The duty to judge and to award the appropriate punishment to the guilty is a judicial function which culminates by a judgment pronounced in accordance with law. After the judicial function thus ends the executive function of giving effect to the judicial verdict commences.

Chapter III of IPC deals with punishments. The punishments to which the offenders can be liable are enumerated in section 53, namely,

(i) death

(ii) imprisonment for life

(iii) imprisonment of either description, namely, rigorous or simple

(iv) forfeiture of property and

(v) fine.

Section 54 empowers the appropriate government to commute the punishment of death for any other punishment. Similarly, section 55 empowers the appropriate government to commute the sentence of imprisonment for life for imprisonment of either description for a term not exceeding 14 years.

Chapter XXXII of the Criminal Procedure Code, to which section 433A was added, entitled `Execution, Suspension, Remission and Commutation of sentences’ contains sections 432 and 433 which have relevance; the former confers power on the appropriate government to suspend the execution of an offender’s sentence or to remit the whole or any part of the punishment to which he has been sentenced while the latter confers power on such Government to commute

(a) a sentence of death for any other punishment

(b) a sentence of imprisonment for life, for imprisonment for a term not exceeding 14 years, or for fine

(c) a sentence of rigorous imprisonment for simple imprisonment or for fine and

(d) a sentence of simple imprisonment for fine.

It is in the context of the aforesaid provisions that we must read section 433A which runs as under:

433A. Restriction on powers of remission or commutation in certain cases

Notwithstanding anything contained in Section 432, where a sentence of imprisonment for life is imposed on conviction of a person for an offence for which death is one of the punishments provided by law, or where a sentence of death imposed on a person has been commuted under section 433 into one of imprisonment for life, such person shall not be released from prison unless he had served at least fourteen years of imprisonment.”

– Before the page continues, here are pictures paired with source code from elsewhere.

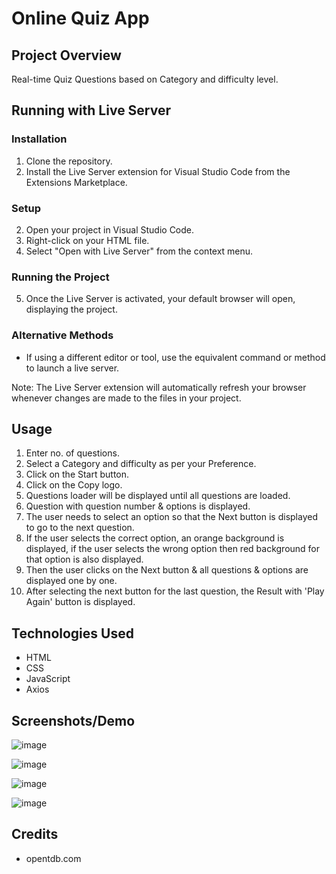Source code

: # Online Quiz App

## Project Overview
Real-time Quiz Questions based on Category and difficulty level.

## Running with Live Server

### Installation
1. Clone the repository.
2. Install the Live Server extension for Visual Studio Code from the Extensions Marketplace.

### Setup
2. Open your project in Visual Studio Code.
3. Right-click on your HTML file.
4. Select "Open with Live Server" from the context menu.

### Running the Project
5. Once the Live Server is activated, your default browser will open, displaying the project.

### Alternative Methods
- If using a different editor or tool, use the equivalent command or method to launch a live server.

Note: The Live Server extension will automatically refresh your browser whenever changes are made to the files in your project.

## Usage
1. Enter no. of questions.
2. Select a Category and difficulty as per your Preference.
3. Click on the Start button.
4. Click on the Copy logo.
5. Questions loader will be displayed until all  questions are loaded.
6. Question with question number & options is displayed.
7. The user needs to select an option so that the Next button is displayed to go to the next question.
8. If the user selects the correct option, an orange background is displayed, if the user selects the wrong option then red background for that option is also displayed.
9. Then the user clicks on the Next button & all questions & options are displayed one by one.
10. After selecting the next button for the last question, the Result with 'Play Again' button is displayed.

## Technologies Used
- HTML
- CSS
- JavaScript
- Axios

## Screenshots/Demo
![image](https://github.com/rishabh-sharma1712/Online-Quiz-App/assets/143999847/c00e7268-778b-4adf-8e8c-32f80736e7f9)

![image](https://github.com/rishabh-sharma1712/Online-Quiz-App/assets/143999847/f4dd3c7b-d9f3-449b-bca7-a26f209303d0)

![image](https://github.com/rishabh-sharma1712/Online-Quiz-App/assets/143999847/324860e4-56f1-4a24-9dba-1e1e708bb2bb)

![image](https://github.com/rishabh-sharma1712/Online-Quiz-App/assets/143999847/fce4ae4c-5039-4781-b4c7-6b287f09a24d)

## Credits
- opentdb.com

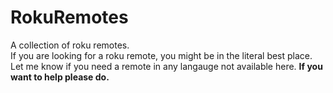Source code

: # RokuRemotes
A collection of roku remotes.<br/>
If you are looking for a roku remote, you might be in the literal best place.<br/>
Let me know if you need a remote in any langauge not available here.
<b>If you want to help please do.</b>
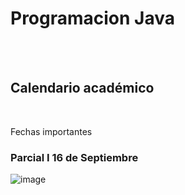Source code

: # Programacion Java

<br>
<br>

## Calendario académico 

<br>

Fechas importantes 

### Parcial I 16 de Septiembre

![image](https://github.com/crodrigr/programacion-java-2023-02/assets/31961588/211922d7-21a0-4c5d-a565-3374813854a9)



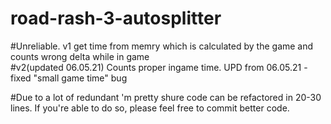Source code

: # road-rash-3-autosplitter
#Unreliable. v1 get time from memry which is calculated by the game and counts wrong delta while in game    
#v2(updated 06.05.21) Counts proper ingame time. UPD from 06.05.21 - fixed "small game time" bug   
 
 
#Due to a lot of redundant 'm pretty shure code can be refactored in 20-30 lines. If you're able to do so, please feel free to commit better code.    
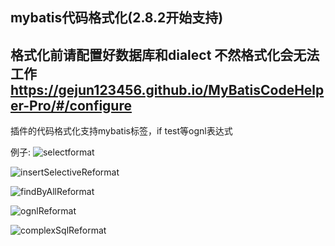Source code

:## mybatis代码格式化(2.8.2开始支持)

## 格式化前请配置好数据库和dialect 不然格式化会无法工作 https://gejun123456.github.io/MyBatisCodeHelper-Pro/#/configure


插件的代码格式化支持mybatis标签，if test等ognl表达式

例子:
![selectformat](http://youpaiyuntupian.test.upcdn.net/selectformat.gif)

![insertSelectiveReformat](http://youpaiyuntupian.test.upcdn.net/insertSelectiveReformat.gif)

![findByAllReformat](http://youpaiyuntupian.test.upcdn.net/findByAllReformat.gif)

![ognlReformat](http://youpaiyuntupian.test.upcdn.net/ognlReformat.gif)


![complexSqlReformat](http://youpaiyuntupian.test.upcdn.net/complexSqlReformat.gif)
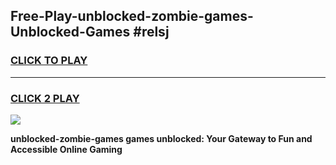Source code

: 
## Free-Play-unblocked-zombie-games-Unblocked-Games #relsj
<h3>
<a href="https://news.freeplayer.one?title=unblocked-zombie-games&ref=8M">CLICK TO PLAY</a></h3>
<hr>

<h3>
<a href="https://news.freeplayer.one?title=unblocked-zombie-games&ref=8M">CLICK 2 PLAY</a>
  
</h3>

<a href="https://news.freeplayer.one?title=unblocked-zombie-games&ref=8M"><img src="https://clearcache.store/games.png"></a>


**unblocked-zombie-games games unblocked: Your Gateway to Fun and Accessible Online Gaming**
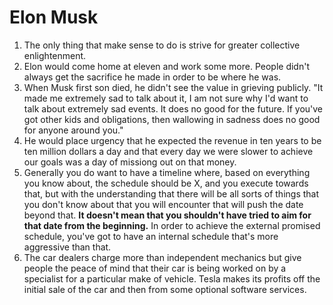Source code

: # Elon Musk

1. The only thing that make sense to do is strive for greater collective enlightenment.
2. Elon would come home at eleven and work some more. People didn't always get the sacrifice he made in order to be where he was. 
3. When Musk first son died, he didn't see the value in grieving publicly. "It made me extremely sad to talk about it, I am not sure why I'd want to talk about extremely sad events. It does no good for the future. If you've got other kids and obligations, then wallowing in sadness does no good for anyone around you."
4. He would place urgency that he expected the revenue in ten years to be ten million dollars a day and that every day we were slower to achieve our goals was a day of missiong out on that money.
5. Generally you do want to have a timeline where, based on everything you know about, the schedule should be X, and you execute towards that, but with the understanding that there will be all sorts of things that you don't know about that you will encounter that will push the date beyond that. **It doesn't mean that you shouldn't have tried to aim for that date from the beginning.** In order to achieve the external promised schedule, you've got to have an internal schedule that's more aggressive than that.
6. The car dealers charge more than independent mechanics but give people the peace of mind that their car is being worked on by a specialist for a particular make of vehicle. Tesla makes its profits off the initial sale of the car and then from some optional software services. 

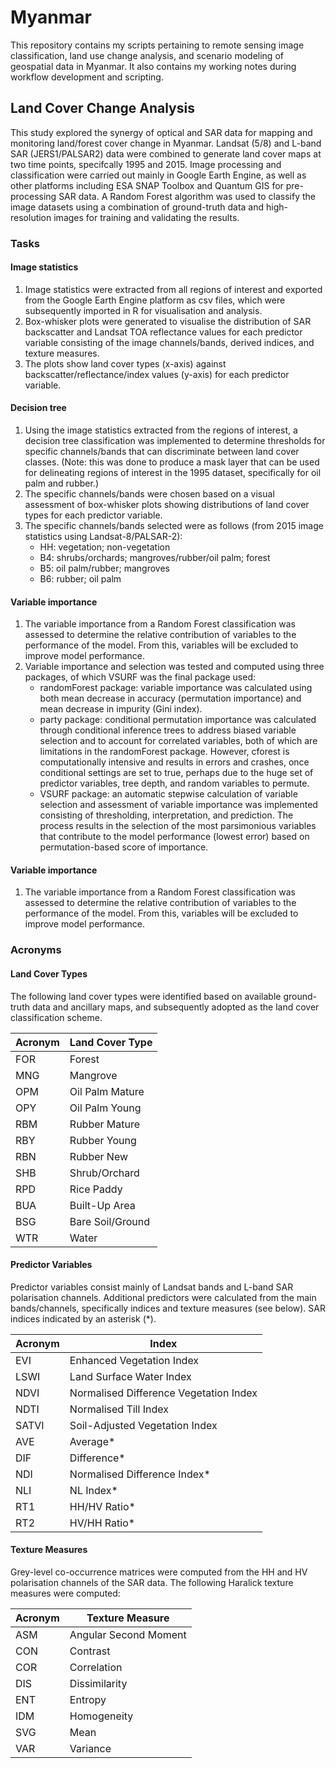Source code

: # Myanmar
This repository contains my scripts pertaining to remote sensing image classification, land use change analysis, and scenario modeling of geospatial data in Myanmar. It also contains my working notes during workflow development and scripting.

## Land Cover Change Analysis
This study explored the synergy of optical and SAR data for mapping and monitoring land/forest cover change in Myanmar. Landsat (5/8) and L-band SAR (JERS1/PALSAR2) data were combined to generate land cover maps at two time points, specifcally 1995 and 2015. Image processing and classification were carried out mainly in Google Earth Engine, as well as other platforms including ESA SNAP Toolbox and Quantum GIS for pre-processing SAR data. A Random Forest algorithm was used to classify the image datasets using a combination of ground-truth data and high-resolution images for training and validating the results.

### Tasks

#### Image statistics

1. Image statistics were extracted from all regions of interest and exported from the Google Earth Engine platform as csv files, which were subsequently imported in R for visualisation and analysis. 
2. Box-whisker plots were generated to visualise the distribution of SAR backscatter and Landsat TOA reflectance values for each predictor variable consisting of the image channels/bands, derived indices, and texture measures.
3. The plots show land cover types (x-axis) against backscatter/reflectance/index values (y-axis) for each predictor variable.

#### Decision tree
1. Using the image statistics extracted from the regions of interest, a decision tree classification was implemented to determine thresholds for specific channels/bands that can discriminate between land cover classes. (Note: this was done to produce a mask layer that can be used for delineating regions of interest in the 1995 dataset, specifically for oil palm and rubber.)
2. The specific channels/bands were chosen based on a visual assessment of box-whisker plots showing distributions of land cover types for each predictor variable.
3. The specific channels/bands selected were as follows (from 2015 image statistics using Landsat-8/PALSAR-2):
    + HH: vegetation; non-vegetation
    + B4: shrubs/orchards; mangroves/rubber/oil palm; forest
    + B5: oil palm/rubber; mangroves
    + B6: rubber; oil palm

#### Variable importance
1. The variable importance from a Random Forest classification was assessed to determine the relative contribution of variables to the performance of the model. From this, variables will be excluded to improve model performance.
2. Variable importance and selection was tested and computed using three packages, of which VSURF was the final package used:
    + randomForest package: variable importance was calculated using both mean decrease in accuracy (permutation importance) and mean decrease in impurity (Gini index).
    + party package: conditional permutation importance was calculated through conditional inference trees to address biased variable selection and to account for correlated variables, both of which are limitations in the randomForest package. However, cforest is computationally intensive and results in errors and crashes, once conditional settings are set to true, perhaps due to the huge set of predictor variables, tree depth, and random variables to permute.
    + VSURF package: an automatic stepwise calculation of variable selection and assessment of variable importance was implemented consisting of thresholding, interpretation, and prediction. The process results in the selection of the most parsimonious variables that contribute to the model performance (lowest error) based on permutation-based score of importance.

#### Variable importance
1. The variable importance from a Random Forest classification was assessed to determine the relative contribution of variables to the performance of the model. From this, variables will be excluded to improve model performance.

### Acronyms

#### Land Cover Types
The following land cover types were identified based on available ground-truth data and ancillary maps, and subsequently adopted as the land cover classification scheme.

Acronym | Land Cover Type
------- | ----------------
FOR     | Forest
MNG     | Mangrove
OPM     | Oil Palm Mature
OPY     | Oil Palm Young
RBM     | Rubber Mature
RBY     | Rubber Young
RBN     | Rubber New
SHB     | Shrub/Orchard
RPD     | Rice Paddy
BUA     | Built-Up Area
BSG     | Bare Soil/Ground
WTR     | Water

#### Predictor Variables
Predictor variables consist mainly of Landsat bands and L-band SAR polarisation channels. Additional predictors were calculated from the main bands/channels, specifically indices and texture measures (see below). SAR indices indicated by an asterisk (*).

Acronym | Index
------- | ----------------
EVI     | Enhanced Vegetation Index
LSWI    | Land Surface Water Index
NDVI    | Normalised Difference Vegetation Index 
NDTI    | Normalised Till Index
SATVI   | Soil-Adjusted Vegetation Index
AVE     | Average*
DIF     | Difference*
NDI     | Normalised Difference Index*
NLI     | NL Index*
RT1     | HH/HV Ratio*
RT2     | HV/HH Ratio*

#### Texture Measures
Grey-level co-occurrence matrices were computed from the HH and HV polarisation channels of the SAR data. The following Haralick texture measures were computed:

Acronym | Texture Measure
------- | ----------------
ASM     | Angular Second Moment 
CON     | Contrast
COR     | Correlation
DIS     | Dissimilarity
ENT     | Entropy
IDM     | Homogeneity
SVG     | Mean
VAR     | Variance
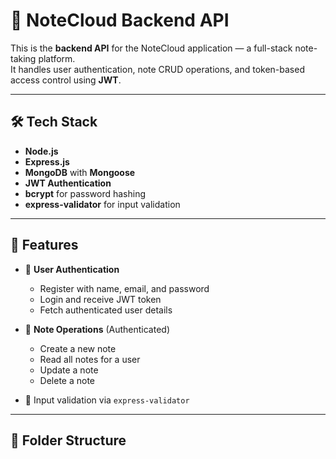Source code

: # 📒 NoteCloud Backend API

This is the **backend API** for the NoteCloud application — a full-stack note-taking platform.  
It handles user authentication, note CRUD operations, and token-based access control using **JWT**.

---

## 🛠️ Tech Stack

- **Node.js**
- **Express.js**
- **MongoDB** with **Mongoose**
- **JWT Authentication**
- **bcrypt** for password hashing
- **express-validator** for input validation

---

## 🚀 Features

- 🔐 **User Authentication**
  - Register with name, email, and password
  - Login and receive JWT token
  - Fetch authenticated user details

- 📝 **Note Operations** (Authenticated)
  - Create a new note
  - Read all notes for a user
  - Update a note
  - Delete a note

- 🧪 Input validation via `express-validator`

---

## 📁 Folder Structure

The section begins with a non-obstante clause notwithstanding anything contained in section 432 and proceeds to say that where a person is convicted for an offence for which death is one of the punishments and has been visited with the lesser sentence of imprisonment for life or where the punishment of an offender sentenced to death has been commuted under section 433 into one of imprisonment for life, such offender will not be released unless he has served at least 14 years of imprisonment.

The reason which impelled to introduce the above proviso was “That sometimes due to grant of remission even murderers sentenced or commuted to life imprisonment were released at the end of 5 to 6 years.” It, therefore, felt that such a convict should not be released unless he has served atleast 14 years of imprisonment.

Therefore, one who could have been visited with the extreme punishment of death but on account of the sentencing court’s generosity was sentenced to the lesser punishment of imprisonment for life and another who actually was sentenced to death but on account of executive generosity his sentence was commuted under section 433(a) for imprisonment for life have been treated under section 433A as belonging to that class of prisoners who do not deserve to be released unless they have completed 14 years of actual incarceration.

Thus the effect of section 433A is to restrict the exercise of power under sections 432 and 433 by the stipulation that the power will not be so exercised as would enable the two categories of convicts referred to in section 433A to freedom before they have completed 14 years of actual imprisonment. This is the legislative policy which is clearly discernible from the plain language of section 433A of the Code. Such prisoners constitute a single class and have, therefore, been subjected to the uniform requirement of suffering atleast 14 years of internment.